> _INPUT DATA_:
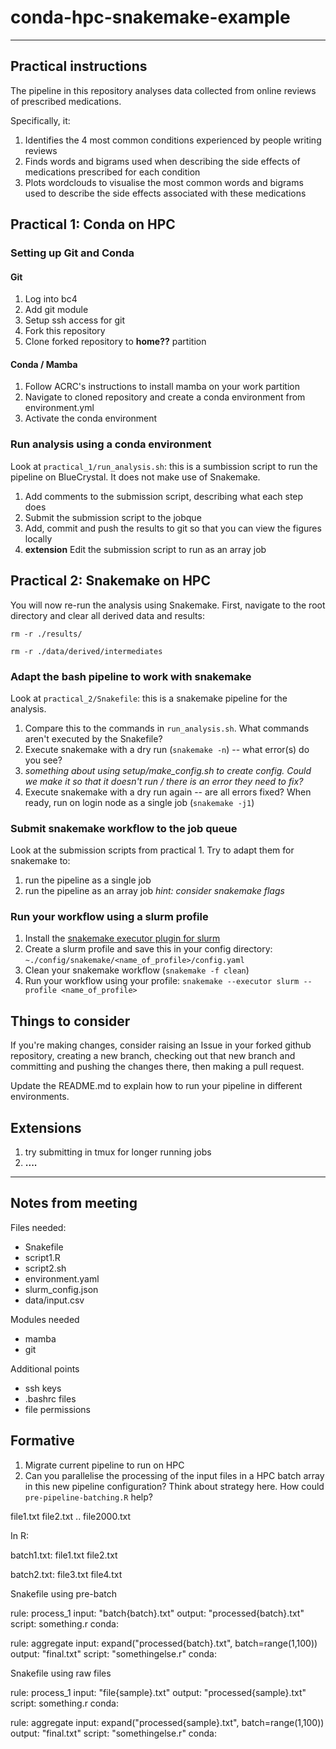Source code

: # conda-hpc-snakemake-example

-------------------------------

## Practical instructions

The pipeline in this repository analyses data collected from online reviews of prescribed medications.

Specifically, it:
1. Identifies the 4 most common conditions experienced by people writing reviews
2. Finds words and bigrams used when describing the side effects of medications prescribed for each condition
3. Plots wordclouds to visualise the most common words and bigrams used to describe the side effects associated with these medications

## Practical 1: Conda on HPC

### Setting up Git and Conda

#### Git
1. Log into bc4
2. Add git module
3. Setup ssh access for git
4. Fork this repository
5. Clone forked repository to **home??** partition
   
#### Conda / Mamba
1. Follow ACRC's instructions to install mamba on your work partition
2. Navigate to cloned repository and create a conda environment from environment.yml
3. Activate the conda environment

### Run analysis using a conda environment

Look at `practical_1/run_analysis.sh`: this is a sumbission script to run the pipeline on BlueCrystal. It does not make use of Snakemake.

1. Add comments to the submission script, describing what each step does
2. Submit the submission script to the jobque
3. Add, commit and push the results to git so that you can view the figures locally
4. **extension** Edit the submission script to run as an array job

## Practical 2: Snakemake on HPC

You will now re-run the analysis using Snakemake. First, navigate to the root directory and clear all derived data and results:

`rm -r ./results/`

`rm -r ./data/derived/intermediates`

### Adapt the bash pipeline to work with snakemake

Look at `practical_2/Snakefile`: this is a snakemake pipeline for the analysis.
1. Compare this to the commands in `run_analysis.sh`. What commands aren't executed by the Snakefile?
2. Execute snakemake with a dry run (`snakemake -n`) -- what error(s) do you see?
3. *something about using setup/make_config.sh to create config. Could we make it so that it doesn't run / there is an error they need to fix?*
4. Execute snakemake with a dry run again -- are all errors fixed? When ready, run on login node as a single job (`snakemake -j1`)

### Submit snakemake workflow to the job queue

Look at the submission scripts from practical 1. Try to adapt them for snakemake to:
1. run the pipeline as a single job
2. run the pipeline as an array job *hint: consider snakemake flags* 

### Run your workflow using a slurm profile

1. Install the [snakemake executor plugin for slurm](https://snakemake.github.io/snakemake-plugin-catalog/plugins/executor/slurm.html)
2. Create a slurm profile and save this in your config directory: `~./config/snakemake/<name_of_profile>/config.yaml`
3. Clean your snakemake workflow (`snakemake -f clean`)
4. Run your workflow using your profile: `snakemake --executor slurm --profile <name_of_profile>` 

## Things to consider

If you're making changes, consider raising an Issue in your forked github repository, creating a new branch, checking out that new branch and committing and pushing the changes there, then making a pull request.

Update the README.md to explain how to run your pipeline in different environments.

## Extensions

1. try submitting in tmux for longer running jobs
2. **....**
---------------------------------------- 

## Notes from meeting

Files needed:

- Snakefile
- script1.R
- script2.sh
- environment.yaml
- slurm_config.json
- data/input.csv

Modules needed

- mamba
- git

Additional points

- ssh keys
- .bashrc files
- file permissions

## Formative

1. Migrate current pipeline to run on HPC
2. Can you parallelise the processing of the input files in a HPC batch array in this new pipeline configuration? Think about strategy here. How could `pre-pipeline-batching.R` help?


file1.txt
file2.txt
..
file2000.txt


In R:

batch1.txt:
  file1.txt
  file2.txt

batch2.txt:
  file3.txt
  file4.txt



Snakefile using pre-batch

rule: process_1
  input: "batch{batch}.txt"
  output:
    "processed{batch}.txt"
  script:
    something.r
  conda:
    

rule: aggregate
  input: expand("processed{batch}.txt", batch=range(1,100))
  output:
    "final.txt"
  script:
    "somethingelse.r"
  conda:
  
  


Snakefile using raw files

rule: process_1
  input: "file{sample}.txt"
  output:
    "processed{sample}.txt"
  script:
    something.r
  conda:
    

rule: aggregate
  input: expand("processed{sample}.txt", batch=range(1,100))
  output:
    "final.txt"
  script:
    "somethingelse.r"
  conda:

> _EXERCISE_: When "each" shows up in a line of the material, report that line.

> _TASK SOLUTION_:
2. Finds words and bigrams used when describing the side effects of medications prescribed for each condition
1. Add comments to the submission script, describing what each step does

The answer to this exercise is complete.